Work request >>
Reproduce exactly, and exclusively, the lines from the line containing "## [Practice 3](./Practice%203/)" through the final line of the listing below.

Data shown >>
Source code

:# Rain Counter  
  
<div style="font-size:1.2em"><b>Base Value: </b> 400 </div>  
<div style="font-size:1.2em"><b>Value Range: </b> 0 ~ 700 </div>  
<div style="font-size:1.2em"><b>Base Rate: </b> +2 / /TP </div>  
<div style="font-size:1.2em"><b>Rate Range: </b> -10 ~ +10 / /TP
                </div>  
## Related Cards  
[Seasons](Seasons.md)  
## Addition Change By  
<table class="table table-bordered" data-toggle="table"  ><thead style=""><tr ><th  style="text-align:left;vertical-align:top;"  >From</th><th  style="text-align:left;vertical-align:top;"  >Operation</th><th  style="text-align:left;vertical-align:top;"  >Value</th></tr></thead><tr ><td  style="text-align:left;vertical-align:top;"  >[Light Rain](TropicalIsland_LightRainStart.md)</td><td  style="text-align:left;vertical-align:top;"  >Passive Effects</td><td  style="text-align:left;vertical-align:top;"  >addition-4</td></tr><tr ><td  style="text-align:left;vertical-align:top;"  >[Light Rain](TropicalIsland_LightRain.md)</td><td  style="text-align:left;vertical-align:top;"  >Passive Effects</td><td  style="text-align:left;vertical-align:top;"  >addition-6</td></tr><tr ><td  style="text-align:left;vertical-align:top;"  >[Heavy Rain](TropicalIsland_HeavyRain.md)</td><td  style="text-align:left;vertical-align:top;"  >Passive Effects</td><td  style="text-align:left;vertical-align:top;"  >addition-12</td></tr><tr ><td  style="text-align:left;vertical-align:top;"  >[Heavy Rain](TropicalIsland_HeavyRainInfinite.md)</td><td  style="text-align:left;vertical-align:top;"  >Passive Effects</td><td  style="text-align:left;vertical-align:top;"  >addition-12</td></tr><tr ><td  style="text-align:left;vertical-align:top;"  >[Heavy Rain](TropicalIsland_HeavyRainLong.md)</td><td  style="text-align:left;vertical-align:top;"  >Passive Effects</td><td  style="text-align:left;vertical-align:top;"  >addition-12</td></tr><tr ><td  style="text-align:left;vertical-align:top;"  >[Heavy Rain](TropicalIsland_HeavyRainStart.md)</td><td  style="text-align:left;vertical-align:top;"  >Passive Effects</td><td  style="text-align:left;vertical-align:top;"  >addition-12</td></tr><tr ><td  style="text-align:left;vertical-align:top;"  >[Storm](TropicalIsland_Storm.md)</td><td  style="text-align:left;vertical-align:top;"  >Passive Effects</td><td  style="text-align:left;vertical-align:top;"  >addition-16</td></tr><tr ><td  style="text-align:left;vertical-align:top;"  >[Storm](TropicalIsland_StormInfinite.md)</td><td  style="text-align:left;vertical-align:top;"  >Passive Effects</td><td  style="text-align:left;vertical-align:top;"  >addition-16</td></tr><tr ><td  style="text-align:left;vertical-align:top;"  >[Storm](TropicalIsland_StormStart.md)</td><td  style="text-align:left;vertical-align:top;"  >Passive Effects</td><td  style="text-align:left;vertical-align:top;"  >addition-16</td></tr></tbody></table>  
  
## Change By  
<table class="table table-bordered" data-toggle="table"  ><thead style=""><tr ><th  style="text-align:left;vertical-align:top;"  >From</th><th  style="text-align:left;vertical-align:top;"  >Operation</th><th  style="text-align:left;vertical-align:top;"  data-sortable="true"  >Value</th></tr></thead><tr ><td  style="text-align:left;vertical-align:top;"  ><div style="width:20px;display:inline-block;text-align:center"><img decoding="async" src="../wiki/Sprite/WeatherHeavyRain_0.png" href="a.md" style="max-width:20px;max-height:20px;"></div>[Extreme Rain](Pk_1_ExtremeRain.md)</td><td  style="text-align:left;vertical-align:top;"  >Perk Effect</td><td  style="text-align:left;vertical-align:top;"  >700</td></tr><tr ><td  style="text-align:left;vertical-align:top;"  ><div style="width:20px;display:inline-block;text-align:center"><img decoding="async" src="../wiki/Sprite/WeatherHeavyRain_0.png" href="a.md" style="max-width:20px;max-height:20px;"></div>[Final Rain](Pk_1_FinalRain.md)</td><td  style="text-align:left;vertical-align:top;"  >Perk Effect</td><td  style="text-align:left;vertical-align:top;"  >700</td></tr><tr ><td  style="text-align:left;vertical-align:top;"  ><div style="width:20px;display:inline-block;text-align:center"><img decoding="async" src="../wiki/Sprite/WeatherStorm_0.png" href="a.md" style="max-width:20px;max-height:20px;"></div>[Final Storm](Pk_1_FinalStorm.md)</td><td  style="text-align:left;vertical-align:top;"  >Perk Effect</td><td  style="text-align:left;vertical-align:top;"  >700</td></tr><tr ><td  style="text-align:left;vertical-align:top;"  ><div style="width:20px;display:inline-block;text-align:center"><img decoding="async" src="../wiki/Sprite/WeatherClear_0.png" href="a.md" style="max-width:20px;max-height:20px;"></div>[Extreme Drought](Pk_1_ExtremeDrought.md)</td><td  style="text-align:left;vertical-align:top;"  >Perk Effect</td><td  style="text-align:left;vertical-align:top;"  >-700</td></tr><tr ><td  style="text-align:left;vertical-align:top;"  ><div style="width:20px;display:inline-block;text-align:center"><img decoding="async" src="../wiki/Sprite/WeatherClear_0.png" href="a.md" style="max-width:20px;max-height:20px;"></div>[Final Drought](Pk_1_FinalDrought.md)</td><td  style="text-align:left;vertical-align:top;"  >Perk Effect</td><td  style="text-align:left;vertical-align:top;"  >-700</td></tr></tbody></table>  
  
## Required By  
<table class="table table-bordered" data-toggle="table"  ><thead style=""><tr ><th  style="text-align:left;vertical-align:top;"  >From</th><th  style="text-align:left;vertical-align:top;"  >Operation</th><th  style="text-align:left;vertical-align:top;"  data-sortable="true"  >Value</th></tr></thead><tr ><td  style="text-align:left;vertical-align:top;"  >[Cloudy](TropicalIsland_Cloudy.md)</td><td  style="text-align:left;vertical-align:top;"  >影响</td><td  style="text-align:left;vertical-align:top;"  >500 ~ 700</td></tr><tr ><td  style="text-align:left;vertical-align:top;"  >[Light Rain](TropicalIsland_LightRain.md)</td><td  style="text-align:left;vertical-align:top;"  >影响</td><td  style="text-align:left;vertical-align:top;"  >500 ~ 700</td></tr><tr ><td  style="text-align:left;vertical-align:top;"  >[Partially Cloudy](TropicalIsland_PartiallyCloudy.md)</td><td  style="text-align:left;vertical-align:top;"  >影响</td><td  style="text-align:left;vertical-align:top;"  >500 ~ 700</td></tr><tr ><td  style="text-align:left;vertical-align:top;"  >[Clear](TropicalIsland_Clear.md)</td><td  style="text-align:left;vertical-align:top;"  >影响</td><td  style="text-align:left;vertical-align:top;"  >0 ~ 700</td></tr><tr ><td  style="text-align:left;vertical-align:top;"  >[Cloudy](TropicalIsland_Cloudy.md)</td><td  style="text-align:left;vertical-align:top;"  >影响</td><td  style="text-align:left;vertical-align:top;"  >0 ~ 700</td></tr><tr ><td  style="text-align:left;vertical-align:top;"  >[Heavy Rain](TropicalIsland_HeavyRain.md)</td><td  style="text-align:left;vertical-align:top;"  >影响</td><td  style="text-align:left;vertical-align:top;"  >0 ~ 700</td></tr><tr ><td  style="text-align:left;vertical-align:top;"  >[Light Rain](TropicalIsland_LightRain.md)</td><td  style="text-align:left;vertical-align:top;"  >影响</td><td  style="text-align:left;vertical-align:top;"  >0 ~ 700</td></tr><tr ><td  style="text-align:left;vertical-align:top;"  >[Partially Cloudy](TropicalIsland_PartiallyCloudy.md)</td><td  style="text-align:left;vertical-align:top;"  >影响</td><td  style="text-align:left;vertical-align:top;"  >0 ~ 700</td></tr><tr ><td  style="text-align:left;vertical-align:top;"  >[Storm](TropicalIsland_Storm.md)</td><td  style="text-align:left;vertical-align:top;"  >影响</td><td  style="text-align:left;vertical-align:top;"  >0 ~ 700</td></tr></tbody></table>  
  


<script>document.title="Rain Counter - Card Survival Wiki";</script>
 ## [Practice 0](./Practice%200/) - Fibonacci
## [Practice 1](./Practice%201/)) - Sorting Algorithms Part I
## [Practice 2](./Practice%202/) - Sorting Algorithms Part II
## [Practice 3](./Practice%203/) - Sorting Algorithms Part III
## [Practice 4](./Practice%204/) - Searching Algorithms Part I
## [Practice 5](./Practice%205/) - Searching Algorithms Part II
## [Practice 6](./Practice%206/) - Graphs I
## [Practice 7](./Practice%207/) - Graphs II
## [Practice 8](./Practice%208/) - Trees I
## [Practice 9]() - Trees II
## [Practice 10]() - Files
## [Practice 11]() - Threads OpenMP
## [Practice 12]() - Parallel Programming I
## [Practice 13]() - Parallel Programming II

Written response >>
## [Practice 3](./Practice%203/) - Sorting Algorithms Part III
## [Practice 4](./Practice%204/) - Searching Algorithms Part I
## [Practice 5](./Practice%205/) - Searching Algorithms Part II
## [Practice 6](./Practice%206/) - Graphs I
## [Practice 7](./Practice%207/) - Graphs II
## [Practice 8](./Practice%208/) - Trees I
## [Practice 9]() - Trees II
## [Practice 10]() - Files
## [Practice 11]() - Threads OpenMP
## [Practice 12]() - Parallel Programming I
## [Practice 13]() - Parallel Programming II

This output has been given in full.